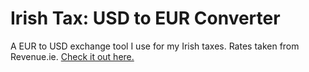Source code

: # Irish Tax: USD to EUR Converter

A EUR to USD exchange tool I use for my Irish taxes. Rates taken from Revenue.ie. [Check it out here.](https://akgd.gitlab.io/eur-usd-exchange/)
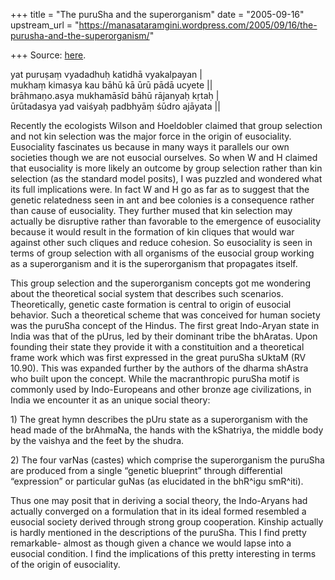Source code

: +++
title = "The puruSha and the superorganism"
date = "2005-09-16"
upstream_url = "https://manasataramgini.wordpress.com/2005/09/16/the-purusha-and-the-superorganism/"

+++
Source: [here](https://manasataramgini.wordpress.com/2005/09/16/the-purusha-and-the-superorganism/).

yat puruṣaṃ vyadadhuḥ katidhā vyakalpayan \|   
mukhaṃ kimasya kau bāhū kā ūrū pādā ucyete \|\|   
brāhmaṇo.asya mukhamāsīd bāhū rājanyaḥ kṛtaḥ \|   
ūrūtadasya yad vaiśyaḥ padbhyāṃ śūdro ajāyata \|\|  
  
Recently the ecologists Wilson and Hoeldobler claimed that group
selection and not kin selection was the major force in the origin of
eusociality. Eusociality fascinates us because in many ways it parallels
our own societies though we are not eusocial ourselves. So when W and H
claimed that eusociality is more likely an outcome by group selection
rather than kin selection (as the standard model posits), I was puzzled
and wondered what its full implications were. In fact W and H go as far
as to suggest that the genetic relatedness seen in ant and bee colonies
is a consequence rather than cause of eusociality. They further mused
that kin selection may actually be disruptive rather than favorable to
the emergence of eusociality because it would result in the formation of
kin cliques that would war against other such cliques and reduce
cohesion. So eusociality is seen in terms of group selection with all
organisms of the eusocial group working as a superorganism and it is the
superorganism that propagates itself.

This group selection and the superorganism concepts got me wondering
about the theoretical social system that describes such scenarios.
Theoretically, genetic caste formation is central to origin of eusocial
behavior. Such a theoretical scheme that was conceived for human society
was the puruSha concept of the Hindus. The first great Indo-Aryan state
in India was that of the pUrus, led by their dominant tribe the
bhAratas. Upon founding their state they provide it with a constituition
and a theoretical frame work which was first expressed in the great
puruSha sUktaM (RV 10.90). This was expanded further by the authors of
the dharma shAstra who built upon the concept. While the macranthropic
puruSha motif is commonly used by Indo-Europeans and other bronze age
civilizations, in India we encounter it as an unique social theory:

1\) The great hymn describes the pUru state as a superorganism with the
head made of the brAhmaNa, the hands with the kShatriya, the middle body
by the vaishya and the feet by the shudra.

2\) The four varNas (castes) which comprise the superorganism the
puruSha are produced from a single “genetic blueprint” through
differential “expression” or particular guNas (as elucidated in the
bhR^igu smR^iti).

Thus one may posit that in deriving a social theory, the Indo-Aryans had
actually converged on a formulation that in its ideal formed resembled a
eusocial society derived through strong group cooperation. Kinship
actually is hardly mentioned in the descriptions of the puruSha. This I
find pretty remarkable- almost as though given a chance we would lapse
into a eusocial condition. I find the implications of this pretty
interesting in terms of the origin of eusociality.  

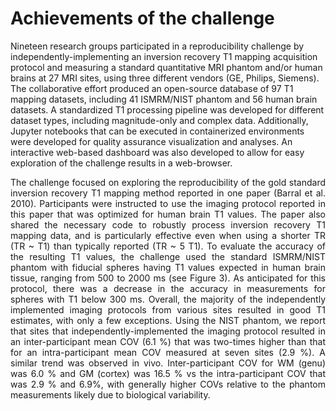 # Achievements of the challenge

<p style="text-align:justify;">

</p>
Nineteen research groups participated in a reproducibility challenge by independently-implementing an inversion recovery T1 mapping acquisition protocol and measuring a standard quantitative MRI phantom and/or human brains at 27 MRI sites, using three different vendors (GE, Philips, Siemens). The collaborative effort produced an open-source database of 97 T1 mapping datasets, including 41 ISMRM/NIST phantom and 56 human brain datasets. A standardized T1 processing pipeline was developed for different dataset types, including magnitude-only and complex data. Additionally, Jupyter notebooks that can be executed in containerized environments were developed for quality assurance visualization and analyses. An interactive web-based dashboard was also developed to allow for easy exploration of the challenge results in a web-browser.

<p style="text-align:justify;">
The challenge focused on exploring the reproducibility of the gold standard inversion recovery T1 mapping method reported in one paper (Barral et al. 2010). Participants were instructed to use the imaging protocol reported in this paper that was optimized for human brain T1 values. The paper also shared the necessary code to robustly process inversion recovery T1 mapping data, and is particularly effective even when using a shorter TR (TR ~ T1) than typically reported (TR ~ 5 T1). To evaluate the accuracy of the resulting T1 values, the challenge used the standard ISMRM/NIST phantom with fiducial spheres having T1 values expected in human brain tissue, ranging from 500 to 2000 ms (see Figure 3). As anticipated for this protocol, there was a decrease in the accuracy in measurements for spheres with T1 below 300 ms. Overall, the majority of the independently implemented imaging protocols from various sites resulted in good T1 estimates, with only a few exceptions. Using the NIST phantom, we report that sites that independently-implemented the imaging protocol resulted in an inter-participant mean COV (6.1 %) that was two-times higher than that for an intra-participant mean COV measured at seven sites (2.9 %). A similar trend was observed in vivo. Inter-participant COV for WM (genu) was 6.0 % and GM (cortex) was 16.5 % vs the intra-participant COV that was 2.9 % and 6.9%, with generally higher COVs relative to the phantom measurements likely due to biological variability.
</p>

★ ★ ★ ★ ★

Task directions: Retype the records above exactly, leaving every picture out of your copy.

Output for this exercise:
Source code

: # Irish Tax: USD to EUR Converter

A EUR to USD exchange tool I use for my Irish taxes. Rates taken from Revenue.ie. [Check it out here.](https://akgd.gitlab.io/eur-usd-exchange/)
Source code

: +++
title = "The puruSha and the superorganism"
date = "2005-09-16"
upstream_url = "https://manasataramgini.wordpress.com/2005/09/16/the-purusha-and-the-superorganism/"

+++
Source: [here](https://manasataramgini.wordpress.com/2005/09/16/the-purusha-and-the-superorganism/).

yat puruṣaṃ vyadadhuḥ katidhā vyakalpayan \|   
mukhaṃ kimasya kau bāhū kā ūrū pādā ucyete \|\|   
brāhmaṇo.asya mukhamāsīd bāhū rājanyaḥ kṛtaḥ \|   
ūrūtadasya yad vaiśyaḥ padbhyāṃ śūdro ajāyata \|\|  
  
Recently the ecologists Wilson and Hoeldobler claimed that group
selection and not kin selection was the major force in the origin of
eusociality. Eusociality fascinates us because in many ways it parallels
our own societies though we are not eusocial ourselves. So when W and H
claimed that eusociality is more likely an outcome by group selection
rather than kin selection (as the standard model posits), I was puzzled
and wondered what its full implications were. In fact W and H go as far
as to suggest that the genetic relatedness seen in ant and bee colonies
is a consequence rather than cause of eusociality. They further mused
that kin selection may actually be disruptive rather than favorable to
the emergence of eusociality because it would result in the formation of
kin cliques that would war against other such cliques and reduce
cohesion. So eusociality is seen in terms of group selection with all
organisms of the eusocial group working as a superorganism and it is the
superorganism that propagates itself.

This group selection and the superorganism concepts got me wondering
about the theoretical social system that describes such scenarios.
Theoretically, genetic caste formation is central to origin of eusocial
behavior. Such a theoretical scheme that was conceived for human society
was the puruSha concept of the Hindus. The first great Indo-Aryan state
in India was that of the pUrus, led by their dominant tribe the
bhAratas. Upon founding their state they provide it with a constituition
and a theoretical frame work which was first expressed in the great
puruSha sUktaM (RV 10.90). This was expanded further by the authors of
the dharma shAstra who built upon the concept. While the macranthropic
puruSha motif is commonly used by Indo-Europeans and other bronze age
civilizations, in India we encounter it as an unique social theory:

1\) The great hymn describes the pUru state as a superorganism with the
head made of the brAhmaNa, the hands with the kShatriya, the middle body
by the vaishya and the feet by the shudra.

2\) The four varNas (castes) which comprise the superorganism the
puruSha are produced from a single “genetic blueprint” through
differential “expression” or particular guNas (as elucidated in the
bhR^igu smR^iti).

Thus one may posit that in deriving a social theory, the Indo-Aryans had
actually converged on a formulation that in its ideal formed resembled a
eusocial society derived through strong group cooperation. Kinship
actually is hardly mentioned in the descriptions of the puruSha. This I
find pretty remarkable- almost as though given a chance we would lapse
into a eusocial condition. I find the implications of this pretty
interesting in terms of the origin of eusociality.  

 # Achievements of the challenge

<p style="text-align:justify;">

</p>
Nineteen research groups participated in a reproducibility challenge by independently-implementing an inversion recovery T1 mapping acquisition protocol and measuring a standard quantitative MRI phantom and/or human brains at 27 MRI sites, using three different vendors (GE, Philips, Siemens). The collaborative effort produced an open-source database of 97 T1 mapping datasets, including 41 ISMRM/NIST phantom and 56 human brain datasets. A standardized T1 processing pipeline was developed for different dataset types, including magnitude-only and complex data. Additionally, Jupyter notebooks that can be executed in containerized environments were developed for quality assurance visualization and analyses. An interactive web-based dashboard was also developed to allow for easy exploration of the challenge results in a web-browser.

<p style="text-align:justify;">
The challenge focused on exploring the reproducibility of the gold standard inversion recovery T1 mapping method reported in one paper (Barral et al. 2010). Participants were instructed to use the imaging protocol reported in this paper that was optimized for human brain T1 values. The paper also shared the necessary code to robustly process inversion recovery T1 mapping data, and is particularly effective even when using a shorter TR (TR ~ T1) than typically reported (TR ~ 5 T1). To evaluate the accuracy of the resulting T1 values, the challenge used the standard ISMRM/NIST phantom with fiducial spheres having T1 values expected in human brain tissue, ranging from 500 to 2000 ms (see Figure 3). As anticipated for this protocol, there was a decrease in the accuracy in measurements for spheres with T1 below 300 ms. Overall, the majority of the independently implemented imaging protocols from various sites resulted in good T1 estimates, with only a few exceptions. Using the NIST phantom, we report that sites that independently-implemented the imaging protocol resulted in an inter-participant mean COV (6.1 %) that was two-times higher than that for an intra-participant mean COV measured at seven sites (2.9 %). A similar trend was observed in vivo. Inter-participant COV for WM (genu) was 6.0 % and GM (cortex) was 16.5 % vs the intra-participant COV that was 2.9 % and 6.9%, with generally higher COVs relative to the phantom measurements likely due to biological variability.
</p>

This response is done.